= Lloyd Motz =

American astronomer

Lloyd Motz (June 5, 1909, Susquehanna, Pennsylvania – March 14, 2004, New York City) was an American astronomer.

==Biography==
Born in Pennsylvania, Motz graduated from the City College of New York 1930 and earned a Ph.D. in physics from Columbia University in 1936. Motz began teaching at Columbia the same year he completed his Ph.D., but over the years also taught courses at the City College of New York, Queens College, Polytechnic University, and The New School. From 1959 to 1992 he mentored in a program he initiated, the Columbia University Science Honors Program for high school students. (His course for ninth graders on 'astronomy to the three-body problem' was known as "Motz for Tots.") College courses he taught included introductory astronomy, astronomical physics, and celestial mechanics. During the 1970s he hosted a television program, Exploration of the Universe. He founded the Phi Beta Kappa chapter at Columbia's School of General Studies. A scholarship was established at Columbia in Motz's honor in 1996.
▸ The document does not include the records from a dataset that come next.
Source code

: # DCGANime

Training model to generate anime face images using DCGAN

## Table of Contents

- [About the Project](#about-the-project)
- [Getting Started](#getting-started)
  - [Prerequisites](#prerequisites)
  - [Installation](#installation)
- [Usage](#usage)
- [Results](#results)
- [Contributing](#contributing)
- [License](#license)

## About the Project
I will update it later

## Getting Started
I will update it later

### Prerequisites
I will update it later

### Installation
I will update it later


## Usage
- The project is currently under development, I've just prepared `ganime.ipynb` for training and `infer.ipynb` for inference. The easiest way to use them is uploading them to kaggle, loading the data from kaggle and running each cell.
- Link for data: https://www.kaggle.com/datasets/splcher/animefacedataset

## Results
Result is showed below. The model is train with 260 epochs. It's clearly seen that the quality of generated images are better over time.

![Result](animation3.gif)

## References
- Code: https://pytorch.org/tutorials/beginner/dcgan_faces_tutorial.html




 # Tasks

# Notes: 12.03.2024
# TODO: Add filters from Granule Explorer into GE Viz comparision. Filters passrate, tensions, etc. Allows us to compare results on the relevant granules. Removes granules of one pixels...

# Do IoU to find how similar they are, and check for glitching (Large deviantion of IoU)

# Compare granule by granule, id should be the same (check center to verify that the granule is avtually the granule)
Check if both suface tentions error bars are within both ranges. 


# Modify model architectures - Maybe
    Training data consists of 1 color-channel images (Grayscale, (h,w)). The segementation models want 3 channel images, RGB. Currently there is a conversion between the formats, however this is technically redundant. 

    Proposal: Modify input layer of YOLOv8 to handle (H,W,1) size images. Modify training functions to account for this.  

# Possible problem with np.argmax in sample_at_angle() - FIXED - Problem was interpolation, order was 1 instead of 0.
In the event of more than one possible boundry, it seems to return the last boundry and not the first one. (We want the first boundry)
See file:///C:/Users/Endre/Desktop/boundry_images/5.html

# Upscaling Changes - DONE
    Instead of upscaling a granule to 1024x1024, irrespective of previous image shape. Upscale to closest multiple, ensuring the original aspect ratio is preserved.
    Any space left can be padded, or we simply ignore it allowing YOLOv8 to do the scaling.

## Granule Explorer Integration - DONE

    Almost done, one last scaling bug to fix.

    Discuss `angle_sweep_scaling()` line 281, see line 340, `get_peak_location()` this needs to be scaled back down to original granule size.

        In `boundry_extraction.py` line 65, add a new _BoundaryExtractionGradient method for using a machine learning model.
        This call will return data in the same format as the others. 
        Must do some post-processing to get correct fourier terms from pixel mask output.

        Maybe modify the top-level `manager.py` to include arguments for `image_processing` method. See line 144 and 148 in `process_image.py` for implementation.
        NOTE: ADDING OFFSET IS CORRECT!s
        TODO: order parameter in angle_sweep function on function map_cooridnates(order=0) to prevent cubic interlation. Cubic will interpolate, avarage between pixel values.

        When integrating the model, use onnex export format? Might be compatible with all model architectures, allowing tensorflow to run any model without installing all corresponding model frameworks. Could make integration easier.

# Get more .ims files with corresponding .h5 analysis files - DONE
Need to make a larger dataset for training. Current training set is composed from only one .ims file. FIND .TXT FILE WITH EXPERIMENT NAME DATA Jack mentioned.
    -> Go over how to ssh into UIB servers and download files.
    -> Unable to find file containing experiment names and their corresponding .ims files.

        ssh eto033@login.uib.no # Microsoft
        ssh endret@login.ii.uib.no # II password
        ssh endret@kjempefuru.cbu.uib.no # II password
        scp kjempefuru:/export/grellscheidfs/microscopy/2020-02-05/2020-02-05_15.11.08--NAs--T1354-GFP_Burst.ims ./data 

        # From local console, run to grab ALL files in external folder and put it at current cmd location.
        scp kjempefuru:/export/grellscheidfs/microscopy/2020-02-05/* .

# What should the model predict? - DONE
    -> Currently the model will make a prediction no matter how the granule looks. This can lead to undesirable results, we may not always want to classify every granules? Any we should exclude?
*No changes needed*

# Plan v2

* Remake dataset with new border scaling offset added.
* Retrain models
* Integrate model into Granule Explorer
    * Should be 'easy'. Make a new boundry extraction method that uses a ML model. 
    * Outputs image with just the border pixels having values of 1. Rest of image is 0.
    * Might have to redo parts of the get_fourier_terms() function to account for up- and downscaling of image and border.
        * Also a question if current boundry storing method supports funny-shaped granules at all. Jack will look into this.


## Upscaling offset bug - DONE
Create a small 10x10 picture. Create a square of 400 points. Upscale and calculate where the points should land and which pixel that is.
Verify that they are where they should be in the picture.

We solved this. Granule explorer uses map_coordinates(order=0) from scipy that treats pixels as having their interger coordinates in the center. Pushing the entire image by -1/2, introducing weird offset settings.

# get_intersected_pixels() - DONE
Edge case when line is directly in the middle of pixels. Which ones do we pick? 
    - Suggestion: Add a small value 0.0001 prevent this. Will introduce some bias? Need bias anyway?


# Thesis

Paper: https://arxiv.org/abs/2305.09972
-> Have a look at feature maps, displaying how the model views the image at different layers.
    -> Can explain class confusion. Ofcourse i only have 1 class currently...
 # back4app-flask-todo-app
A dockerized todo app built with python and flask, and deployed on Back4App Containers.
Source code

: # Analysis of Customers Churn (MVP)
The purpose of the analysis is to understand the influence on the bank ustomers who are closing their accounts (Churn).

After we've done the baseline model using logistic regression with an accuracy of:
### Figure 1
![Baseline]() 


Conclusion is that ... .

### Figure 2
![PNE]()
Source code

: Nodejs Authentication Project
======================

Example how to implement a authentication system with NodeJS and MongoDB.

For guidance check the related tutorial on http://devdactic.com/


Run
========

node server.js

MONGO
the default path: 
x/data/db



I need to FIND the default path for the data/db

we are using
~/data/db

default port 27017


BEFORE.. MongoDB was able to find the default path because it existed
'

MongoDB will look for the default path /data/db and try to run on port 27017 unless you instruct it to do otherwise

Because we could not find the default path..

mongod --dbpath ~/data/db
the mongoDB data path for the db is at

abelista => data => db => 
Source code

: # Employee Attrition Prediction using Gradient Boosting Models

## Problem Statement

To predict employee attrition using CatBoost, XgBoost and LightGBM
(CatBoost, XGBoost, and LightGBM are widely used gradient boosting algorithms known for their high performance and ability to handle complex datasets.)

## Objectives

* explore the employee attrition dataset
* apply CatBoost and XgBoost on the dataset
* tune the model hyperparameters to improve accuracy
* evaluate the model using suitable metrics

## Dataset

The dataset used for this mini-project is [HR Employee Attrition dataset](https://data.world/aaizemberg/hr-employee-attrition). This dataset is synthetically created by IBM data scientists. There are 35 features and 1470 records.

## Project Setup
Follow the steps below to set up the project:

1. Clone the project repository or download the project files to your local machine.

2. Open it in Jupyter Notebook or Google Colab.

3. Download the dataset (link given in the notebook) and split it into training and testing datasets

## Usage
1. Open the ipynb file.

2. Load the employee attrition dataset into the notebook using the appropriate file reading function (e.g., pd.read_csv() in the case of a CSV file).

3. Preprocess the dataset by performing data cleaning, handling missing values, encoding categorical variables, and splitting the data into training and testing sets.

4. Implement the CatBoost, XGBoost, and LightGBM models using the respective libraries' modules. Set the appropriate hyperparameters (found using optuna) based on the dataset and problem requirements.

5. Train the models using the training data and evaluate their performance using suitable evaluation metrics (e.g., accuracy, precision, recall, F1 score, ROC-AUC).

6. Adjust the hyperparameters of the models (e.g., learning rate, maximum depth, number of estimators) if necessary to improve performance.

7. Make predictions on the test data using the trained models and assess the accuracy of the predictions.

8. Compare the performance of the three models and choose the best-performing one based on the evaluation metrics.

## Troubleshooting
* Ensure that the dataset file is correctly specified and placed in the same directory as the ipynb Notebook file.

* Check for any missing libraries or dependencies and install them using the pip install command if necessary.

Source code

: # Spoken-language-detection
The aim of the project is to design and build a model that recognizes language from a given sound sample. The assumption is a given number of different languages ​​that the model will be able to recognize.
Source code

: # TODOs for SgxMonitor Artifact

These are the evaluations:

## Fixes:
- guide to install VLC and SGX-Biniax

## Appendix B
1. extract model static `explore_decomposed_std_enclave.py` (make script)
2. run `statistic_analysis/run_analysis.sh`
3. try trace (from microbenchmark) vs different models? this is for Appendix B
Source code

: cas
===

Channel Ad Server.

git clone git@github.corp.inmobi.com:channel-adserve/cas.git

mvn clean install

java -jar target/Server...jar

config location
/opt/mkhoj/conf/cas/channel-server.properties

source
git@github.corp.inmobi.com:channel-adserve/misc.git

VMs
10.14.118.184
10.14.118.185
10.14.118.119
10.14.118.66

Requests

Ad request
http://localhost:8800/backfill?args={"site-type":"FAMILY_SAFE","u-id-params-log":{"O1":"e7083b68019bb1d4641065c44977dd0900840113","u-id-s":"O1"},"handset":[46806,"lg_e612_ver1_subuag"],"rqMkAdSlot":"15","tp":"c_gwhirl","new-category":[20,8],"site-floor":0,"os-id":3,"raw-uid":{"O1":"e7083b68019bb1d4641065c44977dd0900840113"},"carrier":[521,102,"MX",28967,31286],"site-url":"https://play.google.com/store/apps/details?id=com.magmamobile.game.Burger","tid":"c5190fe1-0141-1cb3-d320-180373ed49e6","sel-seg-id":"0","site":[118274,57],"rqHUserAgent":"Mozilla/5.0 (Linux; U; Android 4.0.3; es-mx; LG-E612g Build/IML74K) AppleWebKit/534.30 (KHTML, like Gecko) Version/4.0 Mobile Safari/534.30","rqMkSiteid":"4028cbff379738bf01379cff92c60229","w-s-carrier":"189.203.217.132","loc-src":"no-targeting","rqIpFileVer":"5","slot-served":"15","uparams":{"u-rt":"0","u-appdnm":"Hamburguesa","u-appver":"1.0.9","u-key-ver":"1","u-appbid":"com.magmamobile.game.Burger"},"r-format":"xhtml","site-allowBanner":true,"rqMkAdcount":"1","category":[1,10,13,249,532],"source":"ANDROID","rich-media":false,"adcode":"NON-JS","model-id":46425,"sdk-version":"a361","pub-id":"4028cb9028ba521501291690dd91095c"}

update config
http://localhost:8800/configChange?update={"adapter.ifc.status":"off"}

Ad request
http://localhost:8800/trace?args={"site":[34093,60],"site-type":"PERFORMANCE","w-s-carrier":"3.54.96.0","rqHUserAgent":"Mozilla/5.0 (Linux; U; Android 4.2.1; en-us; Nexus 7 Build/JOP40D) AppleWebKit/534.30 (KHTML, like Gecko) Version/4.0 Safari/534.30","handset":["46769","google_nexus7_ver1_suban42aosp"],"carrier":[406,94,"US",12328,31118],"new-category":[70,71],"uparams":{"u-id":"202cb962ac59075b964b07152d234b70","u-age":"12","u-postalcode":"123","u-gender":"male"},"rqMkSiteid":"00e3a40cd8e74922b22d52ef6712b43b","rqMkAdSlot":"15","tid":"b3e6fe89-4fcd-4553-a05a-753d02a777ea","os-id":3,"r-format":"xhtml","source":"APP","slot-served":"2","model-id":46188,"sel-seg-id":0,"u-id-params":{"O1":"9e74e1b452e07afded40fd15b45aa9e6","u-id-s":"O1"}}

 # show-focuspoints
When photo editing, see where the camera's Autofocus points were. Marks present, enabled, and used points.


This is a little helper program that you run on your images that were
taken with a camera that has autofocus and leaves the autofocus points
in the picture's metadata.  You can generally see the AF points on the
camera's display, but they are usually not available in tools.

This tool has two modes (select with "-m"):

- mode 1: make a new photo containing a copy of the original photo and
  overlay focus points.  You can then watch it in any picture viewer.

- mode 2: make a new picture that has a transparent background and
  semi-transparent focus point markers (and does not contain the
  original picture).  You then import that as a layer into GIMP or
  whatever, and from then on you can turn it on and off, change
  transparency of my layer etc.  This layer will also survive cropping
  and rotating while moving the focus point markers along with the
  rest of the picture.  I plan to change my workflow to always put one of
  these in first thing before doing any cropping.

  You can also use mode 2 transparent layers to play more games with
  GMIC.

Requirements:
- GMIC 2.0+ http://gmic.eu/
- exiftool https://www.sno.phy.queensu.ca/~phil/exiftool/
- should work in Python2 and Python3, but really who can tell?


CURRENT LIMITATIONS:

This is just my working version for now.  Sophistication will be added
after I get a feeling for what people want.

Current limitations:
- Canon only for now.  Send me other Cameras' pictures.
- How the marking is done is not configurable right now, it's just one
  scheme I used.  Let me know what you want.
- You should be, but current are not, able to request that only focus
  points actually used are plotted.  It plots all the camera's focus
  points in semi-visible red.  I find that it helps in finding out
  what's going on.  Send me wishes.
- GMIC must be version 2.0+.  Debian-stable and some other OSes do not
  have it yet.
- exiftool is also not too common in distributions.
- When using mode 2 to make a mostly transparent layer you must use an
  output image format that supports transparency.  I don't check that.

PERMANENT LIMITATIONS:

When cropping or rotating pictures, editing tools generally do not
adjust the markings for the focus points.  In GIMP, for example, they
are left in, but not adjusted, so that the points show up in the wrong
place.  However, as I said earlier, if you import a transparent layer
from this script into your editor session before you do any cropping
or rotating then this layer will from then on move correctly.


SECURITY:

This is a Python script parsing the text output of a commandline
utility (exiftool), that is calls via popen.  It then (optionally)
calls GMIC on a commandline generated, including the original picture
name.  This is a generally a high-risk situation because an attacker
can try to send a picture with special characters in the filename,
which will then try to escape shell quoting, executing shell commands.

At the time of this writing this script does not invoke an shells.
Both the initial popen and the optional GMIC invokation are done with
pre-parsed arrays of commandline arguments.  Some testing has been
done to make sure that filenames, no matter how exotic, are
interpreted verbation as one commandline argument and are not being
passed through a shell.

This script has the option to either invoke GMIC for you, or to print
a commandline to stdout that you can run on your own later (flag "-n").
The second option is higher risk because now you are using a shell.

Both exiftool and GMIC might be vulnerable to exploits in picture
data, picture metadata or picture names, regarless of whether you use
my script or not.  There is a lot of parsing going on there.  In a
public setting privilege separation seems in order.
Motz was noted for having defeated Enrico Fermi in a tennis match, and then discussing not his strategy (which was to play the net), but to give a speech on how the conservation of momentum applied to tennis balls and the tightness of strings on the racquets.

==Publications==
Lloyd Motz was the author of 21 books on astronomy, including The Constellations (1988, ISBN 0-385-17600-7) co-authored with Carol Nathanson. He also teamed with Jefferson Hane Weaver in authoring books on astronomy, general science, and mathematics, to include The World of Physics: The Einstein Universe and the Bohr Atom (1987, ISBN 0671499300), The Concepts of Science: From Newton to Einstein (1988, ISBN 9780306428722), The Unfolding Universe: A Stellar Journey (1989, ISBN 0306432641), The Story of Physics (1989, ISBN 9780306430763), Conquering Mathematics: From Arithmetic to Calculus (1991, ISBN 0306437686), The Story of Astronomy (1995, ISBN 9780306450907). Some of his books were translated into other languages.

==Death==
He died in 2004 in New York City. He is survived by his wife for 70 years, Minnie, son, Dr. Robin Motz, daughter Julie Motz, grandchildren Jeremy, Nicole and Benjamin and great granddaughter Isabella. Great Grandson Aidan Wilson.